Wenn man die Zerstörungen sieht, dann kann man das unendliche Leid, die Angst und die Verzweiflung der Menschen erahnen. Wir können es nicht mitfühlen, vor allem nicht Menschen in meinem Alter, die den Horror des Krieges in Österreich nicht erlebt oder nicht bewußt erlebt haben. Die Folgen werden noch lange wirken, denn nicht alle können verzeihen oder vergessen. Daher nochmals: Die Hilfe muß rasch und vor allen Dingen bedingungslos kommen. Warum betone ich "bedingungslos" so: Diese Notwendigkeit ist mir anhand zweier Beobachtungen bewußt geworden: Einerseits sieht man, wie groß und schön die iranische Botschaft in Sarajewo ist, und andererseits, daß in dieser ehemals sehr weltoffenen Stadt viele Frauen das Kopftuch tragen. Natürlich ist dies nicht die einzige Erklärung, denn in schlimmen Zeiten wenden sich die Menschen Religionen zu, aber es kann auch heißen – und ich fürchte, daß es das auch heißt –: Wenn es hilft, rascher zu Fensterglas, zu Lebensmitteln oder zu anderen lebensnotwendigen Dingen zu kommen, akzeptiert man Bedingungen der Spender, die eigentlich entwürdigend sind und die letztlich auch zu weiteren Spannungen und vor allen Dingen zu Mißtrauen führen.
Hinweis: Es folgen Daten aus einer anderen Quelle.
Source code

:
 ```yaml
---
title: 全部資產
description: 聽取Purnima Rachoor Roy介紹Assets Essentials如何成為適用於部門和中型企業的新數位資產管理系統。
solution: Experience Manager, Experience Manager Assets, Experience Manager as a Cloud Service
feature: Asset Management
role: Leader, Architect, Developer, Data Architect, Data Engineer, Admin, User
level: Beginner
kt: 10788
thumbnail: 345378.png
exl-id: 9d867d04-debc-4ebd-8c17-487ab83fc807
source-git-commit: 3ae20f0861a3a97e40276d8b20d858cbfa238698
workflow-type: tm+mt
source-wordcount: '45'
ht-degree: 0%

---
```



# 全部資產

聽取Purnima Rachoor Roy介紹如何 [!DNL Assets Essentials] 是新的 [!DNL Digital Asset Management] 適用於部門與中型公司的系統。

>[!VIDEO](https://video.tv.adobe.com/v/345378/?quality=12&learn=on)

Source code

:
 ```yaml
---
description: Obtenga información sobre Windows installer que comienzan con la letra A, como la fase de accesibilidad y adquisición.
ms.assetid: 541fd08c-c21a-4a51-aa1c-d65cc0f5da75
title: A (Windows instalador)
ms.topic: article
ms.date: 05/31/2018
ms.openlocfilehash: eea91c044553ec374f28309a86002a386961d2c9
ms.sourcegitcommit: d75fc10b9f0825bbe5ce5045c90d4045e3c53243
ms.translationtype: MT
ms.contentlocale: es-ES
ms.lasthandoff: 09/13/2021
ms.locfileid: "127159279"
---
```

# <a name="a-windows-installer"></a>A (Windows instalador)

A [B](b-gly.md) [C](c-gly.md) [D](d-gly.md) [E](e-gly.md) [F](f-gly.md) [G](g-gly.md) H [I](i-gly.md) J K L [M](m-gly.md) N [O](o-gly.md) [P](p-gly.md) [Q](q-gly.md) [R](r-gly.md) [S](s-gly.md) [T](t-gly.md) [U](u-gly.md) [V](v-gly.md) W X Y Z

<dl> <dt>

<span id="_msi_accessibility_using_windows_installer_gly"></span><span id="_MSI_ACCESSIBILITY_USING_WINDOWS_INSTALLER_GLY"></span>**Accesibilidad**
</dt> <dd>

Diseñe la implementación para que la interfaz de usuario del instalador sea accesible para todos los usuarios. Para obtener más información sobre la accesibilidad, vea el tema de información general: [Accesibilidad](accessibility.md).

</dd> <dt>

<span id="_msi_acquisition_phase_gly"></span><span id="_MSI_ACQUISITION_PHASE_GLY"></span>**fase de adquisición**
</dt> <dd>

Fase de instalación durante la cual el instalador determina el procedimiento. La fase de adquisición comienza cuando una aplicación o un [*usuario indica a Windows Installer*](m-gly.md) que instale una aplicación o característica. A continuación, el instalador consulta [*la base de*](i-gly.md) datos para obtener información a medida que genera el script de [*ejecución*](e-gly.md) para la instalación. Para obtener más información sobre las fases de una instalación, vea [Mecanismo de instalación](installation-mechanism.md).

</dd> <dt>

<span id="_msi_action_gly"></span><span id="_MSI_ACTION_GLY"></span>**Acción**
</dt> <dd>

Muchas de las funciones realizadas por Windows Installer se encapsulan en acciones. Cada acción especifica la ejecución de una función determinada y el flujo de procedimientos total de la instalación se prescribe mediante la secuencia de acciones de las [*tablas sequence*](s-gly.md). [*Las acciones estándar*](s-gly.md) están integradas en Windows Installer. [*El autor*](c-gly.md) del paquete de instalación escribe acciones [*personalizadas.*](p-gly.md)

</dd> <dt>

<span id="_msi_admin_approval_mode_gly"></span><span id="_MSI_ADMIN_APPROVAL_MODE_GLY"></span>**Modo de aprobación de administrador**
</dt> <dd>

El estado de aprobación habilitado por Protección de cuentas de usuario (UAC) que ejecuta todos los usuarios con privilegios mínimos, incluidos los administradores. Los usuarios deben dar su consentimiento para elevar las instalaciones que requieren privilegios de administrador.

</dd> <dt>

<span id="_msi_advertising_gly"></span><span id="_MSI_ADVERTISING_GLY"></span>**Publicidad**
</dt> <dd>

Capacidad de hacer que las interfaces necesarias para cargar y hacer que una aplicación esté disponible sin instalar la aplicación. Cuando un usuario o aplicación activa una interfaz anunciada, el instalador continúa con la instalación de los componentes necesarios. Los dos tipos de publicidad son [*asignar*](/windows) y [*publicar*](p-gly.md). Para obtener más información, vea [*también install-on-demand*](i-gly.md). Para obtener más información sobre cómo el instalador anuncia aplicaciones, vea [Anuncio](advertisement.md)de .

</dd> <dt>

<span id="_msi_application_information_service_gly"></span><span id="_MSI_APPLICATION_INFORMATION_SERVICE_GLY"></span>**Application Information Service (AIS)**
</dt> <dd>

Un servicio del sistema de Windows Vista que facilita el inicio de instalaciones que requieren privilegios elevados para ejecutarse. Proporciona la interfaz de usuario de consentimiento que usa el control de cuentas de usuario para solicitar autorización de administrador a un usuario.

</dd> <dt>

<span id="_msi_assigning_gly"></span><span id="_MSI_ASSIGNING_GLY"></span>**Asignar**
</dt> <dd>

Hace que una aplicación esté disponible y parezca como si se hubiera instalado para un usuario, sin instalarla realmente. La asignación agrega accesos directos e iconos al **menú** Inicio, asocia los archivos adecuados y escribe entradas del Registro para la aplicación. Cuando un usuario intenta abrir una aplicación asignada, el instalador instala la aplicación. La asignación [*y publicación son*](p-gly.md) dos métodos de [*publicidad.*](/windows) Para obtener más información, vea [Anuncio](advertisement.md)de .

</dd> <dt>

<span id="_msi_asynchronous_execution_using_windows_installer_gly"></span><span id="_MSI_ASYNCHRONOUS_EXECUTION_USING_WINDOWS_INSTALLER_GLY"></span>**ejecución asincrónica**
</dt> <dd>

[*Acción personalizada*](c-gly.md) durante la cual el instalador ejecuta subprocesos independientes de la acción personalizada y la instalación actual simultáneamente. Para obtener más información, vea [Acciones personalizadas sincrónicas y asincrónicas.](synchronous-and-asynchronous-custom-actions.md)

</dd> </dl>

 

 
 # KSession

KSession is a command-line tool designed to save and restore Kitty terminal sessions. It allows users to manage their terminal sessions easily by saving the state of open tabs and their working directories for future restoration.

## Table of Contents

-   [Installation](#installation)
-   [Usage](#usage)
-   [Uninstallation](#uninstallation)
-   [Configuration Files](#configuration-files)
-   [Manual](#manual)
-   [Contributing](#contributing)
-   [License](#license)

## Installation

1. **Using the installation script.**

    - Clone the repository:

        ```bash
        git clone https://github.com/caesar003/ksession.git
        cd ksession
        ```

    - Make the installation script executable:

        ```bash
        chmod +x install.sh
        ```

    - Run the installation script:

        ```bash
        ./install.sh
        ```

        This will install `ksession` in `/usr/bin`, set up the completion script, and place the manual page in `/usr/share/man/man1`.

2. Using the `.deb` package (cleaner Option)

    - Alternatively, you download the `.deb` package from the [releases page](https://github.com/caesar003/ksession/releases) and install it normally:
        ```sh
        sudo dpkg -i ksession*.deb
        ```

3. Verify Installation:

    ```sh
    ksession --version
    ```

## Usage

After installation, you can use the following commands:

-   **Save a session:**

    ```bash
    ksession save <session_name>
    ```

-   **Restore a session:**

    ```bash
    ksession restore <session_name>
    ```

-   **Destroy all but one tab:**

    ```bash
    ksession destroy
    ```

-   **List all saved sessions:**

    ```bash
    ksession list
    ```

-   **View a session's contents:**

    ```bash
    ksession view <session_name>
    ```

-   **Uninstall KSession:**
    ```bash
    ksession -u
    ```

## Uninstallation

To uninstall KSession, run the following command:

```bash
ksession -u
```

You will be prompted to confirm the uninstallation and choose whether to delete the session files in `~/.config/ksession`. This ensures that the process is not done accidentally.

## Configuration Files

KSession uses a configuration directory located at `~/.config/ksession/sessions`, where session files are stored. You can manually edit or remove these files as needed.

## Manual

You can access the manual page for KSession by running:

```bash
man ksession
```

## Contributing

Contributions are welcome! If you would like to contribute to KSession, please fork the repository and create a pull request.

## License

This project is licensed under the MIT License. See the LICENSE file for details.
Weiters konnte ich bei dieser Wahl beobachten, daß kaum jemand die Möglichkeit in Anspruch genommen hat, die Demarkationslinie zu überschreiten – trotz starker IFOR-Präsenz. Die Gefahr der Teilung des Landes schätze ich daher nach wie vor sehr hoch ein, und die Verlängerung des IFOR-Mandats war eine kluge Entscheidung, die aber sicherlich noch einige Male wiederholt werden muß.

Ich sage es hier noch einmal: Das wirksamste Mittel, neue ethnische Konflikte zu vermeiden, ist garantiert die Wiederaufbauhilfe, mit der man die Menschen mit menschenwürdigen Behausungen und Arbeitsstätten versorgen kann.

An dieser Stelle, glaube ich, muß ich auch an alle appellieren, nicht leichtfertig und aus Unkenntnis der Realität zu sagen, die Flüchtlinge sollen zurückgehen und ihr Land aufbauen, so wie wir unser Land aufgebaut haben. Denn wohin sollen sie gehen? – Dorthin, von wo sie vertrieben wurden, wo ihre Angehörigen niedergemetzelt, ihre Häuser verwüstet wurden und ihre armseligen Felder vermint sind? Oder sollen sie in die Städte gehen, wo für die, die dort überlebt haben, die Fenster ohne Glas sind, das Gas für Kochzwecke über Gartenschläuche durch Granateneinschußlöcher in die Wohnungen geleitet wird, wo es nur stundenweise Wasser und Strom gibt, von Heizmöglichkeiten für den Winter gar nicht zu reden, wo die Produktionsstätten demoliert sind, die Schulen und Kindergärten verwüstet, die Krankenhäuser zerbombt und die Parks Friedhöfe wurden?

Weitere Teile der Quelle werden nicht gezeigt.